I wrote this in December...

In a misguided attempt to get ahead on blog posts, I’m going to work on why the world is messed up today. (Hint: it’s a fast one!)


So here’s the thing; I finished reading this book called “Risk” which I bought about two years ago and which has since been relegated to the “to read” shelf. I finally got around to it. The main points in this book make me re-evaluate why we’re messed up (which we are); we (North American Types) are currently the safest, longest lived, richest, best educated people in the history of the human race. Everything is in our corner. Canadians have that bonus Health Care scenario. So why are we all so terrified all the time. The book cited the fact that due to fear of airlines after the 9/11 attacks, 1500 extra people died in traffic collisions in the US alone due to the excess traffic congestion.

What the hell people?
The gist of everything is that we still use our gut more than we’d like to admit, (I should probably throw my “Rational Animal” post up in here before this one) and that as rational as we believe we are it’s all a lie. We’re all messed up because we’re designed to believe everything we hear, see and smell. As evolution goes, the charming folks that decided on clothing and eating food with forks are still babies. We’ve barely done anything in the world evolutionarily. We’re the hominids that hunt bison and discuss that the fruit on the first shrub looks tasty but actually killed Lois over there. The second bush is where the good food is. That’s still how we work.
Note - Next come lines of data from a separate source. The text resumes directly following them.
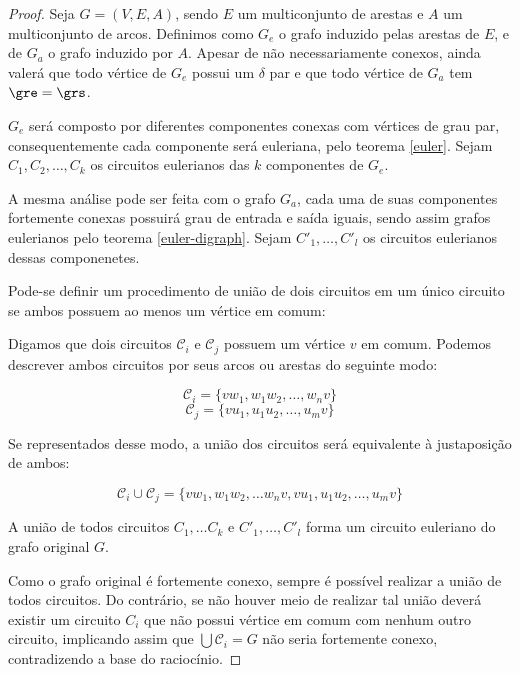     \begin{proof}
        Seja $G = (V, E, A)$, sendo $E$ um multiconjunto de arestas e $A$ um multiconjunto de arcos.
        Definimos como $G_e$ o grafo induzido pelas arestas de $E$, e de $G_a$ o grafo induzido por $A$.
        Apesar de não necessariamente conexos, ainda valerá que todo vértice de $G_e$ possui um $\delta$ par e que todo vértice de $G_a$ tem $\gre = \grs$.
        
        $G_e$ será composto por diferentes componentes conexas com vértices de grau par, consequentemente cada componente será euleriana, pelo teorema \ref{euler}.
        Sejam $C_1, C_2, \dots, C_k$  os circuitos eulerianos das $k$ componentes de $G_e$.

        A mesma análise pode ser feita com o grafo $G_a$, cada uma de suas componentes fortemente conexas possuirá grau de entrada e saída iguais, sendo assim grafos eulerianos pelo teorema \ref{euler-digraph}. 
        Sejam $C'_1, \dots, C'_l$ os circuitos eulerianos dessas componenetes.

        Pode-se definir um procedimento de união de dois circuitos em um único circuito se ambos possuem ao menos um vértice em comum:
        
        Digamos que dois circuitos $\mathcal{C}_i$ e $\mathcal{C}_j$ possuem um vértice $v$ em comum.
        Podemos descrever ambos circuitos por seus arcos ou arestas do seguinte modo:

        \[
            \mathcal{C}_i = \{ vw_1, w_1w_2, \dots, w_nv \}
        \]
        \[
            \mathcal{C}_j = \{ vu_1, u_1u_2, \dots, u_mv \}
        \]

        Se representados desse modo, a união dos circuitos será equivalente à justaposição de ambos:

        \[
            \mathcal{C}_i \cup \mathcal{C}_j = \{ vw_1, w_1w_2, \dots w_nv, vu_1, u_1u_2, \dots, u_mv \}
        \]
        
        A união de todos circuitos $C_1, \dots C_k$ e $C'_1, \dots, C'_l$ forma um circuito euleriano do grafo original $G$.

        Como o grafo original é fortemente conexo, sempre é possível realizar a união de todos circuitos.
    Do contrário, se não houver meio de realizar tal união deverá existir um circuito $C_i$ que não possui vértice em comum com nenhum outro circuito, implicando assim que $\bigcup \mathcal{C}_i = G$ não seria fortemente conexo, contradizendo a base do raciocínio.
    \end{proof}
Ironically, the really rational people out there are derided as having no human instincts...even though that’s sort of our downfall. You’ll find them in Asperger’s cases and the surprisingly brilliant. In a lot of the second class you can almost see the switch turn. You know these people too. They’re the ones you ask when you want the logical choice. They’re the ones you go to with a quandary and start the question with “you’re the most rational person I know...” They flip a switch in their brains to “rational” and dispel any emotional arguments you try to throw in the pot to confuse things.

And then, after all that...we do what we want anyways. Mostly because we’re weak and think we know what’s best for ourselves. Fact of the matter is that we don’t. Left to our own devices we’d often make the wrong choice (see that post about freedom and autonomy) because we throw emotions into everything, and those guys are messy pigs. They apply weight to things that may have no absolute consequence and apply very little to that which really matters in the discussion. What happens in the end is that we buy things we don’t need, we make a choice we ultimately regret, we employ the hindsight principle. That’s the annoying guy you spill your past to who says “well, hindsight’s 20/20” Sure it is. You have information you could never gain in the moment. What

What the jackass comment is trying to point out is that none of us really know what’s going on.

Or maybe he’s trying to be a jackass. That one’s hard to say, though it is a shocking realization to know that everyone is just faking it in the world, trying to make it all look like they’ve got it under control. Nobody does, nobody ever does. Nobody ever has. That’s the important part here. Hominid woke up every morning and said “hey, I didn’t get killed overnight. Cool.” and went on existing, because he was too fucking busy to worry about what it all means. He had to make sure he ate that day, found some safe water and kept his family safe, and with good reason. We “modern folk” have too much spare time. It’s the one thing we desperately want and we waste it with thinking. We’re really new at this step. We’re not used to not seeing our buddies trying to be killed every day. So we’re wasting the time that we would be using to stay alive by hanging around on the internet (guilty as charged) and trying to wax poetic on the weirdness of our existence. We’re not changing anything, we’re basically in the same spot as when Gutenberg invented the printing press. Only difference is that time has elapsed so new things that our brains don’t instinctively understand exist.

This is getting sort of ramble-y. Posse out.